• Assignment: Since only part of the records is wanted, repeat exactly the lines from the one containing "<th>Spherical</th>" through the last line, both included.

▼

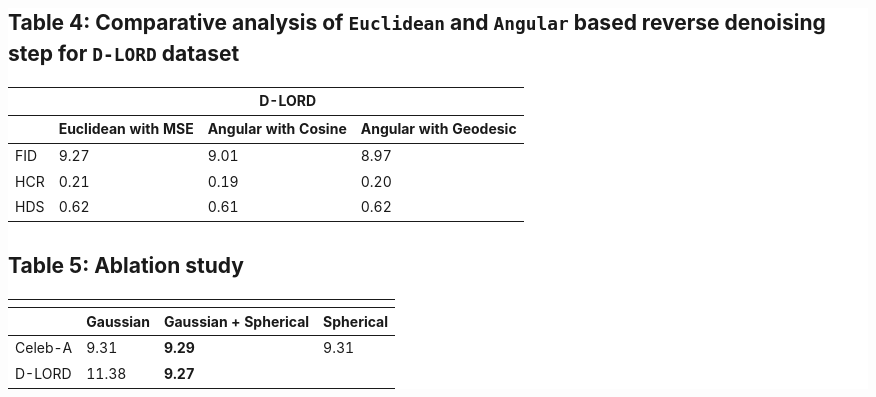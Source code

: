 ## Table 4: Comparative analysis of `Euclidean` and `Angular` based reverse denoising step for `D-LORD` dataset
<table>
  <thead>
    <tr>
      <th></th>
      <th colspan="3">D-LORD</th>
    </tr>
    <tr>
      <th></th>
      <th>Euclidean with MSE</th>
      <th>Angular with Cosine</th>
      <th>Angular with Geodesic</th>
    </tr>
  </thead>
  <tbody>
    <tr>
      <td>FID</td>
      <td>9.27</td>
      <td>9.01</td>
      <td>8.97</td>
    </tr>
    <tr>
      <td>HCR</td>
      <td>0.21</td>
      <td>0.19</td>
      <td>0.20</td>
    </tr>
    <tr>
      <td>HDS</td>
      <td>0.62</td>
      <td>0.61</td>
      <td>0.62</td>
    </tr>
  </tbody>
</table>

## Table 5: Ablation study 
<table>
  <thead>
    <tr>
      <th></th>
      <th colspan="3"></th>
    </tr>
    <tr>
      <th></th>
      <th>Gaussian</th>
      <th>Gaussian + Spherical</th>
      <th>Spherical</th>
    </tr>
  </thead>
  <tbody>
    <tr>
      <td>Celeb-A</td>
      <td>9.31</td>
      <td><b>9.29</b></td>
      <td>9.31</td>
    </tr>
    <tr>
      <td>D-LORD</td>
      <td>11.38</td>
      <td><b>9.27</b></td>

▲

• Problem solution:
      <th>Spherical</th>
    </tr>
  </thead>
  <tbody>
    <tr>
      <td>Celeb-A</td>
      <td>9.31</td>
      <td><b>9.29</b></td>
      <td>9.31</td>
    </tr>
    <tr>
      <td>D-LORD</td>
      <td>11.38</td>
      <td><b>9.27</b></td>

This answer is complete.